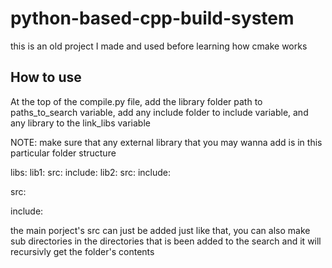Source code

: # python-based-cpp-build-system
this is an old project I made and used before learning how cmake works


## How to use

At the top of the compile.py file, add the library folder path to paths_to_search variable, add any include folder to include variable, and any library to the link_libs variable

NOTE: make sure that any external library that you may wanna add is in this particular folder structure

  libs:
    lib1:
      src:
      include:
    lib2:
      src:
      include:

   src:

   include:
    
the main porject's src can just be added just like that, you can also make sub directories in the directories that is been added to the search and it will recursivly get the folder's contents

====

Exercise brief: Everything in the records should be repeated exactly except the images.

The answer:
Source code

: # python-based-cpp-build-system
this is an old project I made and used before learning how cmake works


## How to use

At the top of the compile.py file, add the library folder path to paths_to_search variable, add any include folder to include variable, and any library to the link_libs variable

NOTE: make sure that any external library that you may wanna add is in this particular folder structure

  libs:
    lib1:
      src:
      include:
    lib2:
      src:
      include:

   src:

   include:
    
the main porject's src can just be added just like that, you can also make sub directories in the directories that is been added to the search and it will recursivly get the folder's contents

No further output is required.